Digging Up The 'Newly Discovered Works Of Gil Evans'

Originally published on Thu August 2, 2012 6:47 pm

Gil Evans, born a century ago this year, was a leading jazz arranger and composer starting in the 1940s, when he wrote for big bands. He helped organize Miles Davis' Birth of the Cool sessions, then arranged Davis' celebrated orchestra albums like Sketches of Spain. Evans, who had his own big bands that went electric in the 1970s and '80s, died in 1991, but some of his rare music has been newly recorded.

On Centennial: Newly Discovered Works of Gil Evans, Evans scholar and fan Ryan Truesdell digs into rarities dating from the mid-1940s to the mid-'60s. Even the music Gil Evans wrote for swing bands was sleek and airy.

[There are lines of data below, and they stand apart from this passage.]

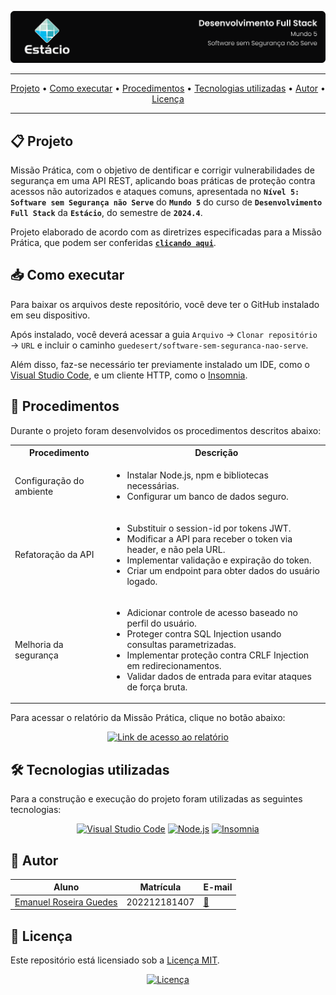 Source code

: ![Capa do projeto com logo da Estácio](./.github/capa.svg)

<div align="center">

---

[Projeto](#-projeto) • [Como executar](#-como-baixar-e-executar) • [Procedimentos](#-procedimentos) • [Tecnologias utilizadas](#-tecnologias-utilizadas) • [Autor](#-autor) • [Licença](#-licença)

---

</div>

## 📋 Projeto

Missão Prática, com o objetivo de dentificar e corrigir vulnerabilidades de segurança em uma API REST, aplicando boas práticas de proteção contra acessos não autorizados e ataques comuns, apresentada no **`Nível 5: Software sem Segurança não Serve`** do **`Mundo 5`** do curso de **`Desenvolvimento Full Stack`** da **`Estácio`**, do semestre de **`2024.4`**.

Projeto elaborado de acordo com as diretrizes especificadas para a Missão Prática, que podem ser conferidas [**`clicando aqui`**](https://sway.cloud.microsoft/s/P89nF9yZ4YctBGSC/embed).

## 📥 Como executar

Para baixar os arquivos deste repositório, você deve ter o GitHub instalado em seu dispositivo.

Após instalado, você deverá acessar a guia `Arquivo` → `Clonar repositório` → `URL` e incluir o caminho `guedesert/software-sem-seguranca-nao-serve`.

Além disso, faz-se necessário ter previamente instalado um IDE, como o [Visual Studio Code](https://code.visualstudio.com/), e um cliente HTTP, como o [Insomnia](https://insomnia.rest/).

## 🔗 Procedimentos

Durante o projeto foram desenvolvidos os procedimentos descritos abaixo:

<table>
  <tr>
    <th>Procedimento</th>
    <th>Descrição</th>
  </tr>
  <tr>
    <td>Configuração do ambiente</td>
    <td>
      <ul>
        <li>Instalar Node.js, npm e bibliotecas necessárias.</li>
        <li>Configurar um banco de dados seguro.</li>
      </ul>
    </td>
  </tr>
  <tr>
    <td>Refatoração da API</td>
    <td>
      <ul>
        <li>Substituir o session-id por tokens JWT.</li>
        <li>Modificar a API para receber o token via header, e não pela URL.</li>
        <li>Implementar validação e expiração do token.</li>
        <li>Criar um endpoint para obter dados do usuário logado.</li>
      </ul>
    </td>
  </tr>
  <tr>
    <td>Melhoria da segurança</td>
    <td>
      <ul>
        <li>Adicionar controle de acesso baseado no perfil do usuário.</li>
        <li>Proteger contra SQL Injection usando consultas parametrizadas.</li>
        <li>Implementar proteção contra CRLF Injection em redirecionamentos.</li>
        <li>Validar dados de entrada para evitar ataques de força bruta.</li>
      </ul>
    </td>
  </tr>
</table>

Para acessar o relatório da Missão Prática, clique no botão abaixo:

<div align="center">

[![Link de acesso ao relatório](https://img.shields.io/badge/-Acesse%20o%20relatório-000000?style=for-the-badge)](./Relatório%20da%20Missão%20Prática.pdf)

</div>


## 🛠 Tecnologias utilizadas

Para a construção e execução do projeto foram utilizadas as seguintes tecnologias:

<div align="center">

[![Visual Studio Code](https://img.shields.io/badge/-VS%20Code-007ACC?style=for-the-badge&logo=visualstudiocode&logoColor=white)](https://code.visualstudio.com/) [![Node.js](https://img.shields.io/badge/-Node.js-5FA04E?style=for-the-badge&logo=nodedotjs&logoColor=white)](https://nodejs.org/pt) [![Insomnia](https://img.shields.io/badge/-Insomnia-4000BF?style=for-the-badge&logo=insomnia&logoColor=white)](https://insomnia.rest/)

</div>

## 👥 Autor

| Aluno                                                  | Matrícula    | E-mail                                      |
| ------------------------------------------------------ | ------------ | ------------------------------------------- |
| [Emanuel Roseira Guedes](https://github.com/guedesert) | 202212181407 | [📧](mailto:202212181407@alunos.estacio.br) |

## 📃 Licença

Este repositório está licensiado sob a [Licença MIT](./LICENSE).

<div align=center>

[![Licença](https://img.shields.io/github/license/guedesert/software-sem-seguranca-nao-serve?style=for-the-badge&color=blue&label=licença)](./LICENSE)

</div>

A godfather of cool jazz, he could make dissonance sound pretty, vanilla chords sound exotic and a big band seem to float.

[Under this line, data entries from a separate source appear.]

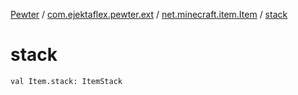 [Pewter](../../index.md) / [com.ejektaflex.pewter.ext](../index.md) / [net.minecraft.item.Item](index.md) / [stack](./stack.md)

# stack

`val Item.stack: ItemStack` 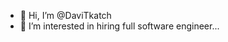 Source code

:- 👋 Hi, I’m @DaviTkatch
- 👀 I’m interested in hiring full software engineer...



<!---
DaviTkatch/DaviTkatch is a ✨ special ✨ repository because its `README.md` (this file) appears on your GitHub profile.
You can click the Preview link to take a look at your changes.
--->
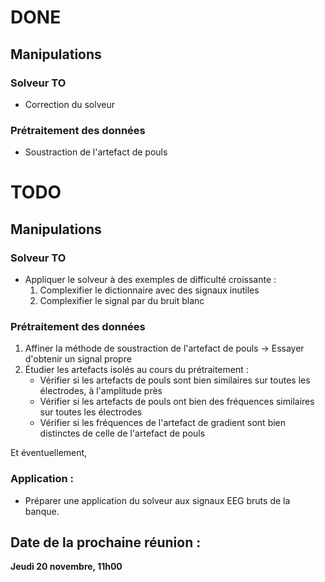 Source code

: # DONE

## Manipulations
### Solveur TO
- Correction du solveur
### Prétraitement des données
- Soustraction de l'artefact de pouls

# TODO

## Manipulations
### Solveur TO
- Appliquer le solveur à des exemples de difficulté croissante :
    1. Complexifier le dictionnaire avec des signaux inutiles
    2. Complexifier le signal par du bruit blanc
### Prétraitement des données
1. Affiner la méthode de soustraction de l'artefact de pouls
    -> Essayer d'obtenir un signal propre
2. Étudier les artefacts isolés au cours du prétraitement :
    - Vérifier si les artefacts de pouls sont bien similaires sur toutes les électrodes, à l'amplitude près
    - Vérifier si les artefacts de pouls ont bien des fréquences similaires sur toutes les électrodes
    - Vérifier si les fréquences de l'artefact de gradient sont bien distinctes de celle de l'artefact de pouls

Et éventuellement,

### Application :
- Préparer une application du solveur aux signaux EEG bruts de la banque.


## Date de la prochaine réunion :
**Jeudi 20 novembre, 11h00**
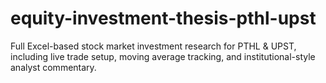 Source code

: # equity-investment-thesis-pthl-upst
Full Excel-based stock market investment research for PTHL &amp; UPST, including live trade setup, moving average tracking, and institutional-style analyst commentary.
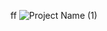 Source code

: 
ff
![Project Name (1)](https://user-images.githubusercontent.com/54279456/123378554-9913ff00-d595-11eb-8780-facee176fe1d.gif)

Truesdell's research turned up unheard Gil Evans scores, revised versions of a couple of pieces he'd already recorded, and one arrangement that looks forward to his collaborations with Miles Davis. A setting of Léo Delibes' pop classic "The Maids of Cadiz" dates from 1950, seven years before the hushed version on "Miles Ahead."

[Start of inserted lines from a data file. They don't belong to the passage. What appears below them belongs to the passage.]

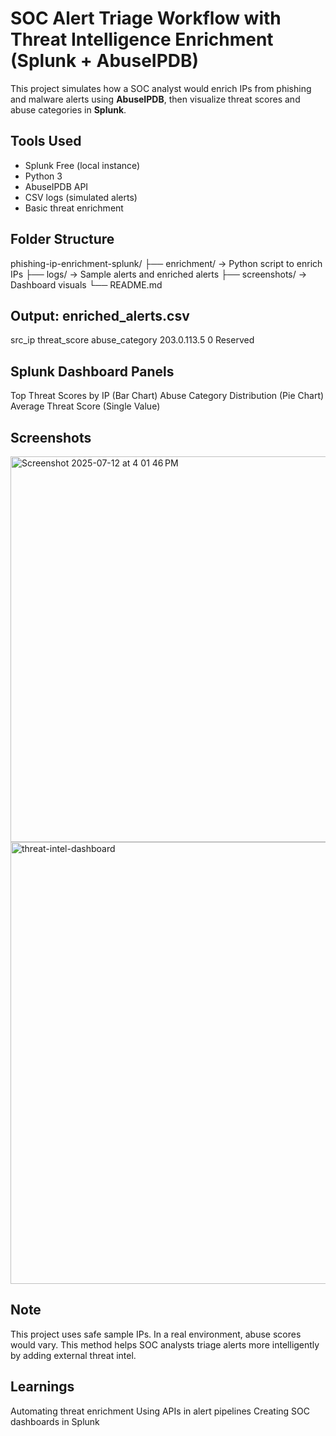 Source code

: # SOC Alert Triage Workflow with Threat Intelligence Enrichment (Splunk + AbuseIPDB)

This project simulates how a SOC analyst would enrich IPs from phishing and malware alerts using **AbuseIPDB**, then visualize threat scores and abuse categories in **Splunk**.

## Tools Used
- Splunk Free (local instance)
- Python 3
- AbuseIPDB API
- CSV logs (simulated alerts)
- Basic threat enrichment


## Folder Structure

phishing-ip-enrichment-splunk/
├── enrichment/ → Python script to enrich IPs
├── logs/ → Sample alerts and enriched alerts
├── screenshots/ → Dashboard visuals
└── README.md


## Output: enriched_alerts.csv

src_ip	threat_score	abuse_category
203.0.113.5	0	Reserved


## Splunk Dashboard Panels

Top Threat Scores by IP (Bar Chart)
Abuse Category Distribution (Pie Chart)
Average Threat Score (Single Value)


## Screenshots



<img width="1169" height="617" alt="Screenshot 2025-07-12 at 4 01 46 PM" src="https://github.com/user-attachments/assets/a93447af-9fd9-4c13-8338-6c05291b1c13" />



<img width="1470" height="707" alt="threat-intel-dashboard" src="https://github.com/user-attachments/assets/60e61ed4-cbca-439a-8ef2-0dcaa21ece28" />


## Note

This project uses safe sample IPs. In a real environment, abuse scores would vary. This method helps SOC analysts triage alerts more intelligently by adding external threat intel.

## Learnings

Automating threat enrichment
Using APIs in alert pipelines
Creating SOC dashboards in Splunk


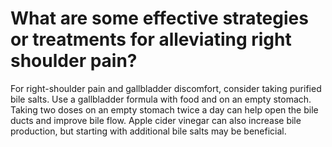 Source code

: # What are some effective strategies or treatments for alleviating right shoulder pain?

For right-shoulder pain and gallbladder discomfort, consider taking purified bile salts. Use a gallbladder formula with food and on an empty stomach. Taking two doses on an empty stomach twice a day can help open the bile ducts and improve bile flow. Apple cider vinegar can also increase bile production, but starting with additional bile salts may be beneficial.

Centennial also features three fine singers. Given the current crop of cooing low-key jazz vocalists, these Gil Evans revivals are perfectly timed. He'd arranged the torch song "Smoking My Sad Cigarette" for the emotive singer Lucy Reed in 1957, though she didn't record it; Kate McGarry's approach is suitably smoldering. I love that sustained piccolo note behind her, which is in the original score: the sound of a smoke alarm, decades too early.

Gil Evans wrote such transparent, quietly lovely harmonies, he was a natural for showcasing singers — the cooler, the better. In the '60s, he arranged "Look to the Rainbow," from the show Finian's Rainbow, for the cool Brazilian Astrud Gilberto, who recorded a bare-bones version instead. In the remake, Luciana Souza crosses Gilberto with her onetime teacher, Dominique Eade. The singing is lovely, but check out those backgrounds.

In this case, the reboot beats the original — it's more richly textured, instrumentally and vocally. Gil Evans' orchestral music was about more than the notes on the page. He was proactive in the studio, coaxing the musicians along and changing details on the fly. As with other jazz composers whose music survives them, this revival band can sound a little less vivid than the real thing, maybe because these players hadn't lived with the music for long. So you wouldn't want to pick up Centennial before Evans' own Out of the Cool or The Individualism of Gil Evans or Miles Davis' Sketches of Spain or Porgy and Bess. But it's the next best thing to a classic Gil Evans record.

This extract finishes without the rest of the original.